=== Section Start ===

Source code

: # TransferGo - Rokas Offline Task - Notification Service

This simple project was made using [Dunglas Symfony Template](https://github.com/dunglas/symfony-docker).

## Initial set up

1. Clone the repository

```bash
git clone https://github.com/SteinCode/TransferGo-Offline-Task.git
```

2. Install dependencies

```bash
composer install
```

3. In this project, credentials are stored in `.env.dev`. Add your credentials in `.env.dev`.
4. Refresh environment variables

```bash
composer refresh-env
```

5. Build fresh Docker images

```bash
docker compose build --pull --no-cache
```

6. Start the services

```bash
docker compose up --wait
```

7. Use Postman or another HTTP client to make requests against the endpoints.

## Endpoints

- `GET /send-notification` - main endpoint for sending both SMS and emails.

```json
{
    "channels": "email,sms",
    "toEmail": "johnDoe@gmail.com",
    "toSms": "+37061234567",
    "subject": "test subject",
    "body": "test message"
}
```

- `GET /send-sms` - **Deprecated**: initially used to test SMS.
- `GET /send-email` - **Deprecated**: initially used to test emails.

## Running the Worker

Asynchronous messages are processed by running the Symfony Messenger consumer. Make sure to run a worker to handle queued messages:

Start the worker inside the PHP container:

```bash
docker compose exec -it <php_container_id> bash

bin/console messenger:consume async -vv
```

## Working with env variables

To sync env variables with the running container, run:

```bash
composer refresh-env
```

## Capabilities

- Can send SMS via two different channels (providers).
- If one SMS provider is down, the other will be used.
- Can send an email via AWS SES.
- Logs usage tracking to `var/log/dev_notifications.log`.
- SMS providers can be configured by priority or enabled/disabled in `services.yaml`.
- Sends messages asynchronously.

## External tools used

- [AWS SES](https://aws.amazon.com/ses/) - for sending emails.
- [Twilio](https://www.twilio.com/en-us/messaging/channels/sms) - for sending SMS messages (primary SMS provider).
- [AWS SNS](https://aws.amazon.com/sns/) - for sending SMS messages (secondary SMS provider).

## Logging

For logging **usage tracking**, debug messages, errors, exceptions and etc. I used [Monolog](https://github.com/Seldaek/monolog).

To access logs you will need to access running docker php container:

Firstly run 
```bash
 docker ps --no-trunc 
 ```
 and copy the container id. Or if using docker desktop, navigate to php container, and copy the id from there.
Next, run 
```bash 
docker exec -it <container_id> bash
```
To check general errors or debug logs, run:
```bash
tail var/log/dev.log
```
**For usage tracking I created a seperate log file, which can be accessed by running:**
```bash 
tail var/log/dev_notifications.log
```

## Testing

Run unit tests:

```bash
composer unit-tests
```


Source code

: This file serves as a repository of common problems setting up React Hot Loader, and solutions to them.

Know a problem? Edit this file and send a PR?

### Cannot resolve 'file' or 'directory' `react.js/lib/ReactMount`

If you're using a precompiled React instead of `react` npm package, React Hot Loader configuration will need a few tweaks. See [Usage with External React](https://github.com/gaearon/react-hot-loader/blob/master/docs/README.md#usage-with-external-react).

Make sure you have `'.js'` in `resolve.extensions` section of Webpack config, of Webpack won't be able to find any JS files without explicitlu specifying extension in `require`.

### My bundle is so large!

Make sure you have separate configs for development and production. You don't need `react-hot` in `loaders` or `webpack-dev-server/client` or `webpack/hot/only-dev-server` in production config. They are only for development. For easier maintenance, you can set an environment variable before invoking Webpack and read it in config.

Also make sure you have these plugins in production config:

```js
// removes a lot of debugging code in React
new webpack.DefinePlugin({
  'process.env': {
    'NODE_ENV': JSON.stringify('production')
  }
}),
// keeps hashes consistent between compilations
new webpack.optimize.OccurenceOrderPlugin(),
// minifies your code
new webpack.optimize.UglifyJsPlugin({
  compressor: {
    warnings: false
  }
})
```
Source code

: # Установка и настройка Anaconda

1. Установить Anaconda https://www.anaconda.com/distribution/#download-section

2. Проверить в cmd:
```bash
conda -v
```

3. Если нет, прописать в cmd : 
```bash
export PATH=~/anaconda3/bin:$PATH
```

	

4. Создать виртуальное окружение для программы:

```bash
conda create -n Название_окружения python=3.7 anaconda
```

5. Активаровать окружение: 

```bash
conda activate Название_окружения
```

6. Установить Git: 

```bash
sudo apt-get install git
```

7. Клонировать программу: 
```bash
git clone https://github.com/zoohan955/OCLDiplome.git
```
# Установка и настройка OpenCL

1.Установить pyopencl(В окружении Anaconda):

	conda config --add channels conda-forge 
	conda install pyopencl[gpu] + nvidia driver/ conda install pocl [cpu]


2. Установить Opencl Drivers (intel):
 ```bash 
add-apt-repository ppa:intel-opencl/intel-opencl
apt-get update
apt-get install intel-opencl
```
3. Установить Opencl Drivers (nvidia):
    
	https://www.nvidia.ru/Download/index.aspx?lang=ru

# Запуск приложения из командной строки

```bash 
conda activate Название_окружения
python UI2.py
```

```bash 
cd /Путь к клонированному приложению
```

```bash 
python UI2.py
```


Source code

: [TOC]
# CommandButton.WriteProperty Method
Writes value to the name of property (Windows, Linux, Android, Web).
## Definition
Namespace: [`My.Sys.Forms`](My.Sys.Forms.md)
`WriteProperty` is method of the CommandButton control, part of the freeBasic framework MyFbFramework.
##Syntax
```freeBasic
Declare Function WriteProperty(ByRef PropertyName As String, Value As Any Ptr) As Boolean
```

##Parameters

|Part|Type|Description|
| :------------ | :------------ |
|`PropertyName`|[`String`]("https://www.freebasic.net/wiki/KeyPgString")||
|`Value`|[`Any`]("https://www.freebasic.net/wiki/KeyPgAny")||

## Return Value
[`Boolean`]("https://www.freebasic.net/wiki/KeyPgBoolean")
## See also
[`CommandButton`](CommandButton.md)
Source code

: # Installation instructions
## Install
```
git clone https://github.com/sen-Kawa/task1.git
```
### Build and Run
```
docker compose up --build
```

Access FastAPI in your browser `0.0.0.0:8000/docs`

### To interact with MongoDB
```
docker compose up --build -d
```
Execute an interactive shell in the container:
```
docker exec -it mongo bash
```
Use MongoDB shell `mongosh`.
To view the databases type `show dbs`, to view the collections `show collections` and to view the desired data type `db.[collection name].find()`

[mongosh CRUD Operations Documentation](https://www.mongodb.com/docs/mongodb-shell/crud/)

=== Section End ===

PROBLEM TO SOLVE — Check each line above for the string "WriteProperty" and copy every line that has it.

WRITTEN RESPONSE —
# CommandButton.WriteProperty Method
`WriteProperty` is method of the CommandButton control, part of the freeBasic framework MyFbFramework.
Declare Function WriteProperty(ByRef PropertyName As String, Value As Any Ptr) As Boolean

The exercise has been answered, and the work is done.